Papa - dein Sohn - wünscht sich eine Eisenbahn Nun kann
Herr Müntefering wieder mit seiner Heuschreckenbeschimpfung kommen, diese taube Nuss in allen Fragen der Wirtschaft die er seinem spätmarxistischen Weltbild unterordnet. Die „Heuschrecke“ heißt diesmal Goldman Sachs ist eine
US-Investmentbank und will zusammen mit der britischen Private-Equity-Firma Kingsbridge Capital Advisors bei MÄRKLIN einsteigen. MÄRKLIN schreibt nämlich schon lange rote Zahlen. Nun ist das natürlich nicht gerade erfreulich für ein deutsches Familienunternehmen wenn Mehrheitsanteile in ausländische Hände fallen. Andererseits ist so
vielleicht die Chance gegeben ein geschrumpftes Haus in Göppingen zu behalten. Überraschend käme ein Verkauf nicht. Denn:
„Zuletzt verblasste der Märklin-Mythos. Vor allem Sammler und Mitarbeiter hegen seit langem Angst um das Überleben von Deutschlands wohl bekanntester Spielzeugmarke. Handarbeit und beispiellose Liebe zum Detail, einst die großen Stärken von Märklin, werden im Zeitalter der Globalisierung zur Last.“
MÄRKLIN, zuletzt groß in der Presse nach einem spektakulären Einbruch in die Museumsräume, der gesamte Bestand wurde gestohlen, später aber wieder beschafft, ist der größte Arbeitgeber in Göppingen. Ich erinnere mich meines letzten Besuches hier. Schon das Werksgelände sieht schwäbisch sauber und aufgeräumt aus.

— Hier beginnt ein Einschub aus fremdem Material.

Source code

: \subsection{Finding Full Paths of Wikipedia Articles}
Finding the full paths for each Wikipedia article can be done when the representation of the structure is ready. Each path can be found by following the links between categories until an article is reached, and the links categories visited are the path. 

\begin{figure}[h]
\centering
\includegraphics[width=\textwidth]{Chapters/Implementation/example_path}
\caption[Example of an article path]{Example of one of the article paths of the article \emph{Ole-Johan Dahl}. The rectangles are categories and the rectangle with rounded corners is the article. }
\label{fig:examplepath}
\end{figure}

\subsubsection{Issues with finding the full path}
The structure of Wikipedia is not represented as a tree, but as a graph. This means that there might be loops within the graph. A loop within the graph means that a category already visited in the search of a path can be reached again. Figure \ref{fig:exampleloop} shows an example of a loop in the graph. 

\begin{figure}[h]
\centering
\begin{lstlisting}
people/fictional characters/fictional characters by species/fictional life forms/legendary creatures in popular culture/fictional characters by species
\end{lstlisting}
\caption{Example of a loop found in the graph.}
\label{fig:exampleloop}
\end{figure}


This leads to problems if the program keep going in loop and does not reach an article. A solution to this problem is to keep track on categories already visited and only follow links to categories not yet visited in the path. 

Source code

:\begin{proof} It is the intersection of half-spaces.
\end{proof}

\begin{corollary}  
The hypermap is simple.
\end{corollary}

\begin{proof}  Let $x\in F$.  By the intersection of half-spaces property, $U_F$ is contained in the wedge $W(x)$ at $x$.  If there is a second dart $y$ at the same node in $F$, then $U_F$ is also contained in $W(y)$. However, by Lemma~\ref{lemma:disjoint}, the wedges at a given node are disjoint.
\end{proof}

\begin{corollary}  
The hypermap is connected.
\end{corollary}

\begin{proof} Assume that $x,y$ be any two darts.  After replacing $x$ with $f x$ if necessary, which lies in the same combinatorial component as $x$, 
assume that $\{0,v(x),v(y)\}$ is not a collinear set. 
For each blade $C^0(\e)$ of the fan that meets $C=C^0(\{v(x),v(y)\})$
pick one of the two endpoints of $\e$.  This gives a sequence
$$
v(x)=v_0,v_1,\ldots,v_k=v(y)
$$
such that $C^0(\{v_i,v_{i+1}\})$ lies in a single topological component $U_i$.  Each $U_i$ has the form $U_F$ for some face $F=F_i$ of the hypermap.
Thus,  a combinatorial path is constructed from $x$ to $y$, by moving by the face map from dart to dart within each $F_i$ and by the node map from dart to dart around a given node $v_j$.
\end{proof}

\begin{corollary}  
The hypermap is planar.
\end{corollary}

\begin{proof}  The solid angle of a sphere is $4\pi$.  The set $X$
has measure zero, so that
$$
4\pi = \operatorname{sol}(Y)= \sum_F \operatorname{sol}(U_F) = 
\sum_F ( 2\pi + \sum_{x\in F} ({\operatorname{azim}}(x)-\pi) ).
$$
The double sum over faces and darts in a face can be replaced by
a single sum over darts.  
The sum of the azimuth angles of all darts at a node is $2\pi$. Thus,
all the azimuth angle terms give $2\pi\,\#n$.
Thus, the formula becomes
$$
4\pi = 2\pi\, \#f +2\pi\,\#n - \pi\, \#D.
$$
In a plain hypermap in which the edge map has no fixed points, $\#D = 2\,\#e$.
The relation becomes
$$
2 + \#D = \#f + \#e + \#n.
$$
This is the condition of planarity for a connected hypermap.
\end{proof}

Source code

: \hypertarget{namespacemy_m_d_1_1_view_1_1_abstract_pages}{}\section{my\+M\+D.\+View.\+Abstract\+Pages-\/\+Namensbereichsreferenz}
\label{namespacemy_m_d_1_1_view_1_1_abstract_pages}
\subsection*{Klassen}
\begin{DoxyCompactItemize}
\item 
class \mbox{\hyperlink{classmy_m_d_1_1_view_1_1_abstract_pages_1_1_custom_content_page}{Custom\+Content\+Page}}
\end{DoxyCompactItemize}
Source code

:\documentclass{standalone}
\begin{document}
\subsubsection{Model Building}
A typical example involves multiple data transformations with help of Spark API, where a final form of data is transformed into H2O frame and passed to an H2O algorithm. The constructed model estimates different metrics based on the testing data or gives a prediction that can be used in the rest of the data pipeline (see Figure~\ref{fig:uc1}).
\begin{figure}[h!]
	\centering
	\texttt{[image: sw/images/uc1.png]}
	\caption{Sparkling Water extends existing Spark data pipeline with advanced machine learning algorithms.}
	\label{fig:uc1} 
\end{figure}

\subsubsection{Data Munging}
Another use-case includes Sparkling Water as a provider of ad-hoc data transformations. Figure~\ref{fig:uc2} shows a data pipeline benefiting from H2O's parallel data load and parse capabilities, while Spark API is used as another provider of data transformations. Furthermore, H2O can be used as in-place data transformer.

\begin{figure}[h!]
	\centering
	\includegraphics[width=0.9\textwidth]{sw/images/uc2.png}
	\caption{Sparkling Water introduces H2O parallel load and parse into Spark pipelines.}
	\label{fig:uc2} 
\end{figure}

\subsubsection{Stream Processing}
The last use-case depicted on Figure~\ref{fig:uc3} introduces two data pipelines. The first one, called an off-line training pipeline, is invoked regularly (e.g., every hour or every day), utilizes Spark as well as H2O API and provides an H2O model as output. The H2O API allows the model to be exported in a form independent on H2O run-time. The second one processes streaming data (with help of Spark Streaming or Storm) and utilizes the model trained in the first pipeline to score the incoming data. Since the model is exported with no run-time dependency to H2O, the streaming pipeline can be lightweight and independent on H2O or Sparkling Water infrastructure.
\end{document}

Allerdings machen Elektronikspielzeug wie Game-Boy oder Playstation der Marke schwer zu schaffen. Das gleiche Problem hat ja auch LEGO. Erstens endet die Kindheit immer früher, zweitens sind Lokomotiven um die 350 € wirklich nur was für erwachsene Sammler und drittens ist, so eine Vermutung von mir, der Anteil an Zeit, die Väter (und es sind
überwiegend Väter) bereit sind mit ihren Sprösslingen in den Aufbau einer Anlage zu investieren, weiter geschrumpft. Aus eigener Erfahrung kann ich auch sagen, daß ein Einbinden der Kinder in den Aufbau schwierig ist. Der Spielwert ist hoch, wenn man Verständnis und Reife mitbringt. Viele Kinder bringen aber diese Geduldsleistung in unserer
stakkatozerhackten Zeit nicht mehr auf. Wo Wortbeiträge auf eine Minute begrenzt werden, wo Filme ständig durch Werbung in Portiönchen zerhackt werden, fällt die Konzentration auf eine sich über Wochen und Monate hinziehende Aufbauarbeit schwer.
Außerdem:
„Die Modellbauer stehen im Wettbewerb mit Konkurrenten, die ihre Waren billig in China fertigen.“ (…) Aber die wirklich aufwendigen Modelle werden weiter in Göppingen kreiert. Da finden sich selbst unter dem Chassis noch beeindruckende Details, wie das Beispiel des neuen Schienenbusses zeigt. So ruht das Gehäuse des Triebwagens auf
einer gefederten Dreipunktlagerung, damit immer alle Räder auf dem Gleis liegen. Den Sound haben die Märklin-Techniker an einem Originalfahrzeug aufgenommen. So hören die Modellbahnliebhaber das typische Geknatter der Motoren, selbst die Drehzahländerung beim Gangwechsel und sogar die Hupe."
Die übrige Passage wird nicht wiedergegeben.